§ **Goal of the exercise**
Show, from the records below, all lines that contain the word "blue".

START Entries shown

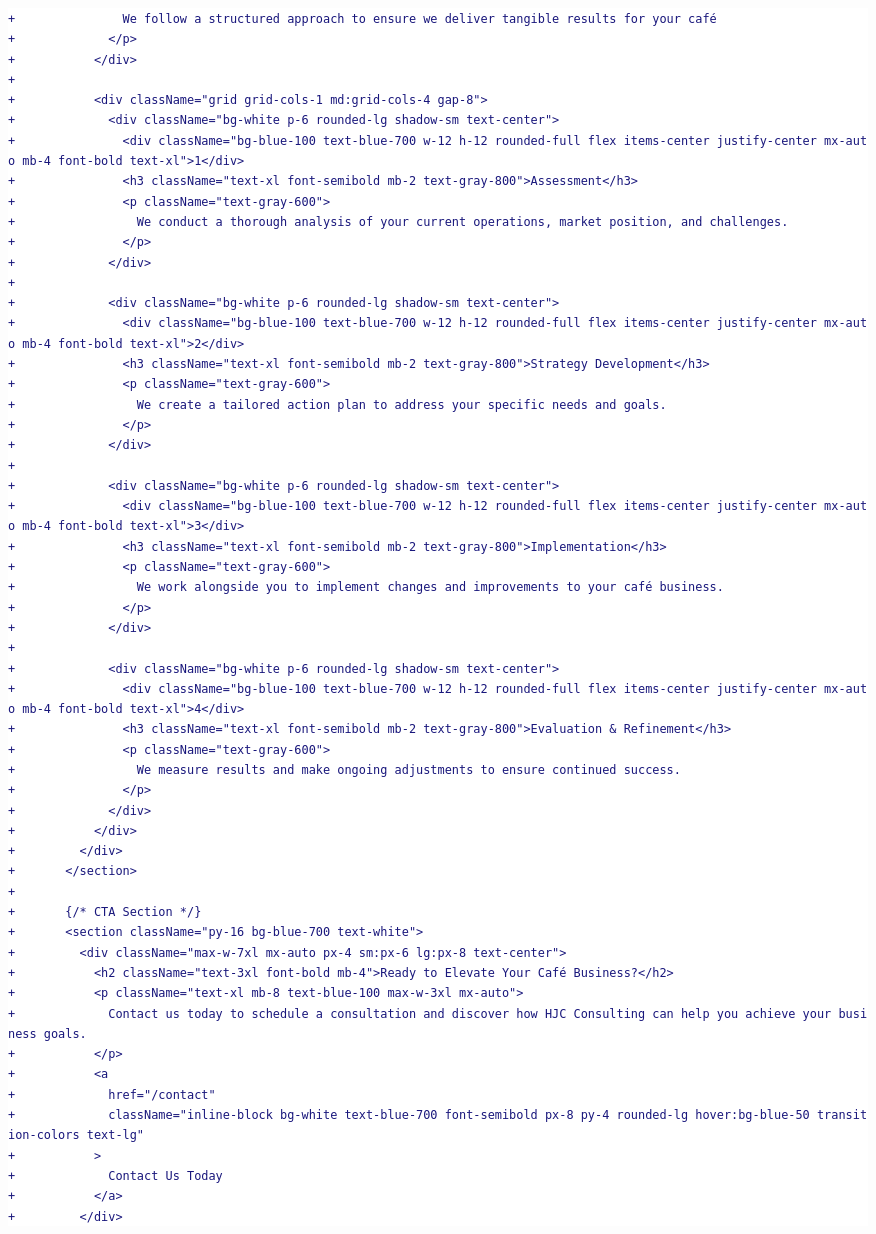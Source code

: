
 ```diff
+               We follow a structured approach to ensure we deliver tangible results for your café
+             </p>
+           </div>
+           
+           <div className="grid grid-cols-1 md:grid-cols-4 gap-8">
+             <div className="bg-white p-6 rounded-lg shadow-sm text-center">
+               <div className="bg-blue-100 text-blue-700 w-12 h-12 rounded-full flex items-center justify-center mx-auto mb-4 font-bold text-xl">1</div>
+               <h3 className="text-xl font-semibold mb-2 text-gray-800">Assessment</h3>
+               <p className="text-gray-600">
+                 We conduct a thorough analysis of your current operations, market position, and challenges.
+               </p>
+             </div>
+             
+             <div className="bg-white p-6 rounded-lg shadow-sm text-center">
+               <div className="bg-blue-100 text-blue-700 w-12 h-12 rounded-full flex items-center justify-center mx-auto mb-4 font-bold text-xl">2</div>
+               <h3 className="text-xl font-semibold mb-2 text-gray-800">Strategy Development</h3>
+               <p className="text-gray-600">
+                 We create a tailored action plan to address your specific needs and goals.
+               </p>
+             </div>
+             
+             <div className="bg-white p-6 rounded-lg shadow-sm text-center">
+               <div className="bg-blue-100 text-blue-700 w-12 h-12 rounded-full flex items-center justify-center mx-auto mb-4 font-bold text-xl">3</div>
+               <h3 className="text-xl font-semibold mb-2 text-gray-800">Implementation</h3>
+               <p className="text-gray-600">
+                 We work alongside you to implement changes and improvements to your café business.
+               </p>
+             </div>
+             
+             <div className="bg-white p-6 rounded-lg shadow-sm text-center">
+               <div className="bg-blue-100 text-blue-700 w-12 h-12 rounded-full flex items-center justify-center mx-auto mb-4 font-bold text-xl">4</div>
+               <h3 className="text-xl font-semibold mb-2 text-gray-800">Evaluation & Refinement</h3>
+               <p className="text-gray-600">
+                 We measure results and make ongoing adjustments to ensure continued success.
+               </p>
+             </div>
+           </div>
+         </div>
+       </section>
+ 
+       {/* CTA Section */}
+       <section className="py-16 bg-blue-700 text-white">
+         <div className="max-w-7xl mx-auto px-4 sm:px-6 lg:px-8 text-center">
+           <h2 className="text-3xl font-bold mb-4">Ready to Elevate Your Café Business?</h2>
+           <p className="text-xl mb-8 text-blue-100 max-w-3xl mx-auto">
+             Contact us today to schedule a consultation and discover how HJC Consulting can help you achieve your business goals.
+           </p>
+           <a
+             href="/contact"
+             className="inline-block bg-white text-blue-700 font-semibold px-8 py-4 rounded-lg hover:bg-blue-50 transition-colors text-lg"
+           >
+             Contact Us Today
+           </a>
+         </div>
```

END Entries shown

§ **Exercise output**
+               <div className="bg-blue-100 text-blue-700 w-12 h-12 rounded-full flex items-center justify-center mx-auto mb-4 font-bold text-xl">1</div>
+               <div className="bg-blue-100 text-blue-700 w-12 h-12 rounded-full flex items-center justify-center mx-auto mb-4 font-bold text-xl">2</div>
+               <div className="bg-blue-100 text-blue-700 w-12 h-12 rounded-full flex items-center justify-center mx-auto mb-4 font-bold text-xl">3</div>
+               <div className="bg-blue-100 text-blue-700 w-12 h-12 rounded-full flex items-center justify-center mx-auto mb-4 font-bold text-xl">4</div>
+       <section className="py-16 bg-blue-700 text-white">
+           <p className="text-xl mb-8 text-blue-100 max-w-3xl mx-auto">
+             className="inline-block bg-white text-blue-700 font-semibold px-8 py-4 rounded-lg hover:bg-blue-50 transition-colors text-lg"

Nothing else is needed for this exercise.